* _Record extracts_:
------------------------------------------------------------------------
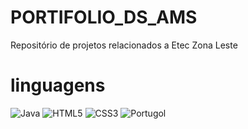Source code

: # PORTIFOLIO_DS_AMS

Repositório de projetos relacionados a Etec Zona Leste 

# linguagens 


![Java](https://img.shields.io/badge/java-%23ED8B00.svg?style=for-the-badge&logo=openjdk&logoColor=white)
![HTML5](https://img.shields.io/badge/html5-%23E34F26.svg?style=for-the-badge&logo=html5&logoColor=white)
![CSS3](https://img.shields.io/badge/css3-%231572B6.svg?style=for-the-badge&logo=css3&logoColor=white)
![Portugol](https://encrypted-tbn0.gstatic.com/images?q=tbn:ANd9GcTmnwOIgzzWZQSQfgz9U0mPabxGbz_2NSWo7w&usqp=CAU)
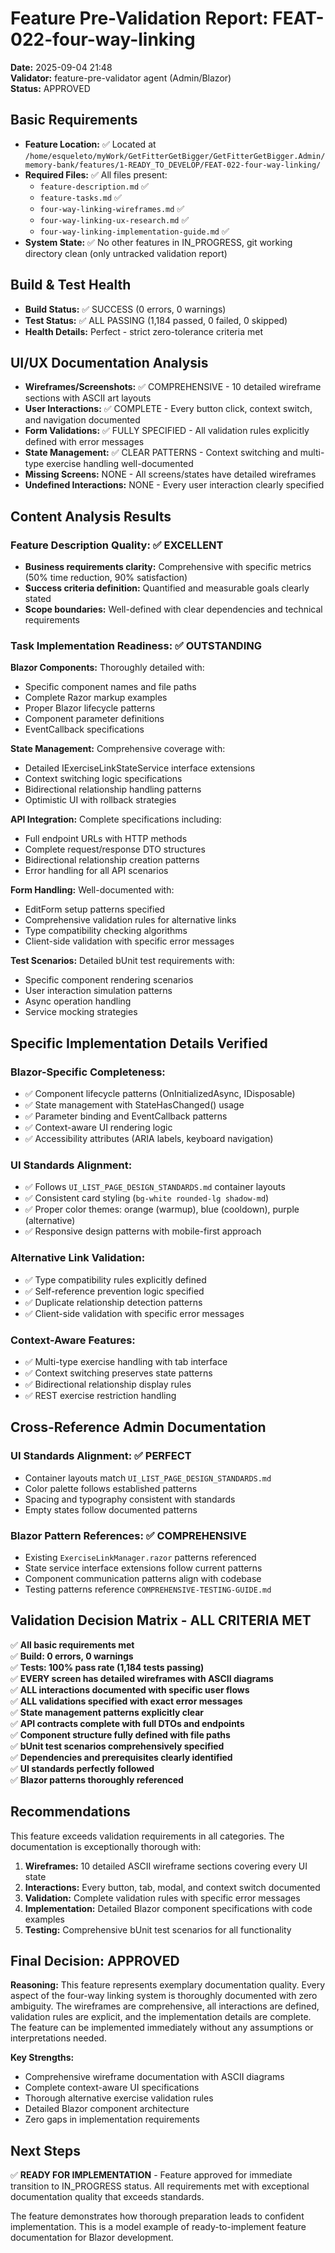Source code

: # Feature Pre-Validation Report: FEAT-022-four-way-linking

**Date:** 2025-09-04 21:48  
**Validator:** feature-pre-validator agent (Admin/Blazor)  
**Status:** APPROVED

## Basic Requirements
- **Feature Location:** ✅ Located at `/home/esqueleto/myWork/GetFitterGetBigger/GetFitterGetBigger.Admin/memory-bank/features/1-READY_TO_DEVELOP/FEAT-022-four-way-linking/`
- **Required Files:** ✅ All files present:
  - `feature-description.md` ✅
  - `feature-tasks.md` ✅ 
  - `four-way-linking-wireframes.md` ✅
  - `four-way-linking-ux-research.md` ✅
  - `four-way-linking-implementation-guide.md` ✅
- **System State:** ✅ No other features in IN_PROGRESS, git working directory clean (only untracked validation report)

## Build & Test Health
- **Build Status:** ✅ SUCCESS (0 errors, 0 warnings)
- **Test Status:** ✅ ALL PASSING (1,184 passed, 0 failed, 0 skipped)
- **Health Details:** Perfect - strict zero-tolerance criteria met

## UI/UX Documentation Analysis
- **Wireframes/Screenshots:** ✅ COMPREHENSIVE - 10 detailed wireframe sections with ASCII art layouts
- **User Interactions:** ✅ COMPLETE - Every button click, context switch, and navigation documented
- **Form Validations:** ✅ FULLY SPECIFIED - All validation rules explicitly defined with error messages
- **State Management:** ✅ CLEAR PATTERNS - Context switching and multi-type exercise handling well-documented
- **Missing Screens:** NONE - All screens/states have detailed wireframes
- **Undefined Interactions:** NONE - Every user interaction clearly specified

## Content Analysis Results

### Feature Description Quality: ✅ EXCELLENT
- **Business requirements clarity:** Comprehensive with specific metrics (50% time reduction, 90% satisfaction)
- **Success criteria definition:** Quantified and measurable goals clearly stated
- **Scope boundaries:** Well-defined with clear dependencies and technical requirements

### Task Implementation Readiness: ✅ OUTSTANDING

**Blazor Components:** Thoroughly detailed with:
- Specific component names and file paths
- Complete Razor markup examples
- Proper Blazor lifecycle patterns
- Component parameter definitions
- EventCallback specifications

**State Management:** Comprehensive coverage with:
- Detailed IExerciseLinkStateService interface extensions
- Context switching logic specifications
- Bidirectional relationship handling patterns
- Optimistic UI with rollback strategies

**API Integration:** Complete specifications including:
- Full endpoint URLs with HTTP methods
- Complete request/response DTO structures
- Bidirectional relationship creation patterns
- Error handling for all API scenarios

**Form Handling:** Well-documented with:
- EditForm setup patterns specified
- Comprehensive validation rules for alternative links
- Type compatibility checking algorithms
- Client-side validation with specific error messages

**Test Scenarios:** Detailed bUnit test requirements with:
- Specific component rendering scenarios
- User interaction simulation patterns
- Async operation handling
- Service mocking strategies

## Specific Implementation Details Verified

### Blazor-Specific Completeness:
- ✅ Component lifecycle patterns (OnInitializedAsync, IDisposable)
- ✅ State management with StateHasChanged() usage
- ✅ Parameter binding and EventCallback patterns
- ✅ Context-aware UI rendering logic
- ✅ Accessibility attributes (ARIA labels, keyboard navigation)

### UI Standards Alignment:
- ✅ Follows `UI_LIST_PAGE_DESIGN_STANDARDS.md` container layouts
- ✅ Consistent card styling (`bg-white rounded-lg shadow-md`)
- ✅ Proper color themes: orange (warmup), blue (cooldown), purple (alternative)
- ✅ Responsive design patterns with mobile-first approach

### Alternative Link Validation:
- ✅ Type compatibility rules explicitly defined
- ✅ Self-reference prevention logic specified
- ✅ Duplicate relationship detection patterns
- ✅ Client-side validation with specific error messages

### Context-Aware Features:
- ✅ Multi-type exercise handling with tab interface
- ✅ Context switching preserves state patterns
- ✅ Bidirectional relationship display rules
- ✅ REST exercise restriction handling

## Cross-Reference Admin Documentation

### UI Standards Alignment: ✅ PERFECT
- Container layouts match `UI_LIST_PAGE_DESIGN_STANDARDS.md`
- Color palette follows established patterns
- Spacing and typography consistent with standards
- Empty states follow documented patterns

### Blazor Pattern References: ✅ COMPREHENSIVE
- Existing `ExerciseLinkManager.razor` patterns referenced
- State service interface extensions follow current patterns
- Component communication patterns align with codebase
- Testing patterns reference `COMPREHENSIVE-TESTING-GUIDE.md`

## Validation Decision Matrix - ALL CRITERIA MET

✅ **All basic requirements met**  
✅ **Build: 0 errors, 0 warnings**  
✅ **Tests: 100% pass rate (1,184 tests passing)**  
✅ **EVERY screen has detailed wireframes with ASCII diagrams**  
✅ **ALL interactions documented with specific user flows**  
✅ **ALL validations specified with exact error messages**  
✅ **State management patterns explicitly clear**  
✅ **API contracts complete with full DTOs and endpoints**  
✅ **Component structure fully defined with file paths**  
✅ **bUnit test scenarios comprehensively specified**  
✅ **Dependencies and prerequisites clearly identified**  
✅ **UI standards perfectly followed**  
✅ **Blazor patterns thoroughly referenced**

## Recommendations

This feature exceeds validation requirements in all categories. The documentation is exceptionally thorough with:

1. **Wireframes:** 10 detailed ASCII wireframe sections covering every UI state
2. **Interactions:** Every button, tab, modal, and context switch documented
3. **Validation:** Complete validation rules with specific error messages
4. **Implementation:** Detailed Blazor component specifications with code examples
5. **Testing:** Comprehensive bUnit test scenarios for all functionality

## Final Decision: APPROVED

**Reasoning:** This feature represents exemplary documentation quality. Every aspect of the four-way linking system is thoroughly documented with zero ambiguity. The wireframes are comprehensive, all interactions are defined, validation rules are explicit, and the implementation details are complete. The feature can be implemented immediately without any assumptions or interpretations needed.

**Key Strengths:**
- Comprehensive wireframe documentation with ASCII diagrams
- Complete context-aware UI specifications
- Thorough alternative exercise validation rules
- Detailed Blazor component architecture
- Zero gaps in implementation requirements

## Next Steps

✅ **READY FOR IMPLEMENTATION** - Feature approved for immediate transition to IN_PROGRESS status. All requirements met with exceptional documentation quality that exceeds standards.

The feature demonstrates how thorough preparation leads to confident implementation. This is a model example of ready-to-implement feature documentation for Blazor development.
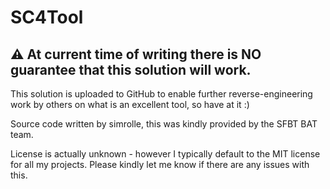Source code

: # SC4Tool


## ⚠️ At current time of writing there is NO guarantee that this solution will work. 

This solution is uploaded to GitHub to enable further reverse-engineering work by others on what is an excellent tool, so have at it :)

Source code written by simrolle, this was kindly provided by the SFBT BAT team.


License is actually unknown - however I typically default to the MIT license for all my projects. Please kindly let me know if there are any issues with this.
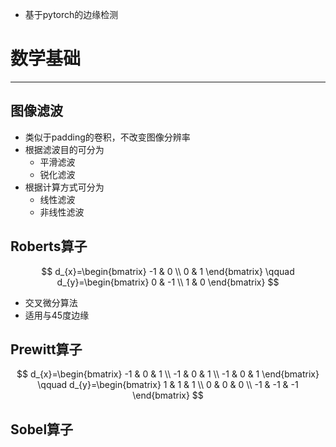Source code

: 
- 基于pytorch的边缘检测


# 数学基础
---
## 图像滤波
- 类似于padding的卷积，不改变图像分辨率
- 根据滤波目的可分为
	- 平滑滤波
	- 锐化滤波
- 根据计算方式可分为
	- 线性滤波
	- 非线性滤波
## Roberts算子
$$
d_{x}=\begin{bmatrix}
-1  & 0 \\
0 & 1
\end{bmatrix}
\qquad
d_{y}=\begin{bmatrix}
0 & -1 \\
1 & 0
\end{bmatrix}
$$
- 交叉微分算法
- 适用与45度边缘

## Prewitt算子
$$
d_{x}=\begin{bmatrix}
-1  & 0 & 1 \\
-1  & 0 & 1 \\
-1 & 0 & 1
\end{bmatrix}
\qquad
d_{y}=\begin{bmatrix}
1 & 1 & 1 \\
0 & 0 & 0 \\
-1 & -1 & -1
\end{bmatrix}
$$


## Sobel算子
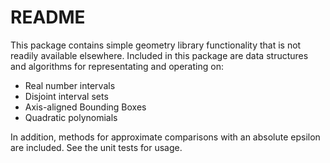 # README #

This package contains simple geometry library functionality that is not readily
available elsewhere. Included in this package are data structures and algorithms
for representating and operating on:

* Real number intervals
* Disjoint interval sets
* Axis-aligned Bounding Boxes
* Quadratic polynomials

In addition, methods for approximate comparisons with an absolute epsilon are
included. See the unit tests for usage.
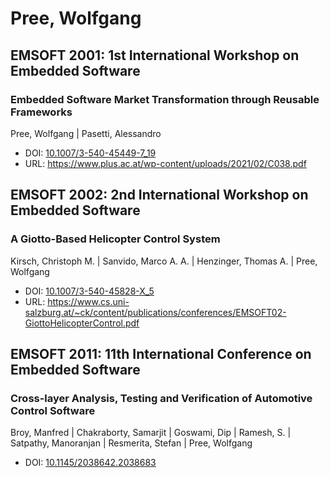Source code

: # Pree, Wolfgang

## EMSOFT 2001: 1st International Workshop on Embedded Software

### Embedded Software Market Transformation through Reusable Frameworks
Pree, Wolfgang | Pasetti, Alessandro
* DOI: [10.1007/3-540-45449-7_19](https://doi.org/10.1007/3-540-45449-7_19)
* URL: <https://www.plus.ac.at/wp-content/uploads/2021/02/C038.pdf>

## EMSOFT 2002: 2nd International Workshop on Embedded Software

### A Giotto-Based Helicopter Control System
Kirsch, Christoph M. | Sanvido, Marco A. A. | Henzinger, Thomas A. | Pree, Wolfgang
* DOI: [10.1007/3-540-45828-X_5](https://doi.org/10.1007/3-540-45828-X_5)
* URL: <https://www.cs.uni-salzburg.at/~ck/content/publications/conferences/EMSOFT02-GiottoHelicopterControl.pdf>

## EMSOFT 2011: 11th International Conference on Embedded Software

### Cross-layer Analysis, Testing and Verification of Automotive Control Software
Broy, Manfred | Chakraborty, Samarjit | Goswami, Dip | Ramesh, S. | Satpathy, Manoranjan | Resmerita, Stefan | Pree, Wolfgang
* DOI: [10.1145/2038642.2038683](https://doi.org/10.1145/2038642.2038683)

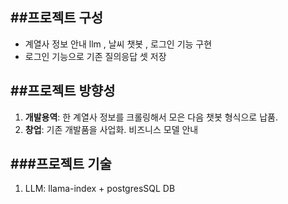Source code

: ##프로젝트 구성
--- 
+ 계열사 정보 안내 llm , 날씨 챗봇 , 로그인 기능 구현 
+ 로그인 기능으로 기존 질의응답 셋 저장




##프로젝트 방향성
----
1. **개발용역**: 한 계열사 정보를 크롤링해서 모은 다음 챗봇 형식으로 납품.
2. **창업**: 기존 개발품을 사업화. 비즈니스 모델 안내

###프로젝트 기술
---
1. LLM: llama-index + postgresSQL DB 
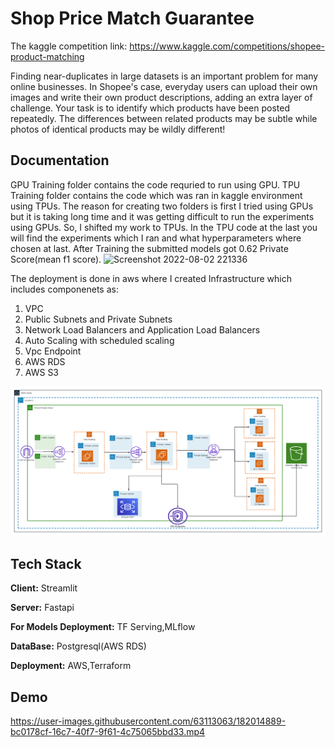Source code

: # Shop Price Match Guarantee
The kaggle competition link: https://www.kaggle.com/competitions/shopee-product-matching

Finding near-duplicates in large datasets is an important problem for many online businesses. In Shopee's case, everyday users can upload their own images and write their own product descriptions, adding an extra layer of challenge. Your task is to identify which products have been posted repeatedly. The differences between related products may be subtle while photos of identical products may be wildly different!



## Documentation

GPU Training folder contains the code requried to run using GPU.
TPU Training folder contains the code which was ran in kaggle
environment using TPUs.
The reason for creating two folders is first I tried using GPUs but it
is taking long time and it was getting difficult to run the experiments
using GPUs. So, I shifted my work to TPUs. In the TPU code at the last 
you will find the experiments which I ran and what hyperparameters
where chosen at last.
After Training the submitted models got 0.62 Private Score(mean f1 score).
![Screenshot 2022-08-02 221336](https://user-images.githubusercontent.com/63113063/182428743-5435fc34-f69a-4f2e-964c-65ac51b84f97.png)

The deployment is done in aws where I created Infrastructure which
includes componenets as:
1) VPC
2) Public Subnets and Private Subnets
3) Network Load Balancers and Application Load Balancers
4) Auto Scaling with scheduled scaling
5) Vpc Endpoint
6) AWS RDS
7) AWS S3


![The AWS Architecture which I designed.](https://github.com/RavitejaBadugu/shop_duplicate/blob/new_develop/AWS/My%20first%20Arch.png)



## Tech Stack

**Client:** Streamlit

**Server:** Fastapi

**For Models Deployment:** TF Serving,MLflow

**DataBase:** Postgresql(AWS RDS)

**Deployment:** AWS,Terraform


## Demo

https://user-images.githubusercontent.com/63113063/182014889-bc0178cf-16c7-40f7-9f61-4c75065bbd33.mp4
------------------------------------------------------------------------
* _What the task requires_: The lines above, starting at the one with "- **Build Status:**" and ending at the one with "- **User Interactions:**", are the only ones to return, exactly as written.

* _Result of the task_:
- **Build Status:** ✅ SUCCESS (0 errors, 0 warnings)
- **Test Status:** ✅ ALL PASSING (1,184 passed, 0 failed, 0 skipped)
- **Health Details:** Perfect - strict zero-tolerance criteria met

## UI/UX Documentation Analysis
- **Wireframes/Screenshots:** ✅ COMPREHENSIVE - 10 detailed wireframe sections with ASCII art layouts
- **User Interactions:** ✅ COMPLETE - Every button click, context switch, and navigation documented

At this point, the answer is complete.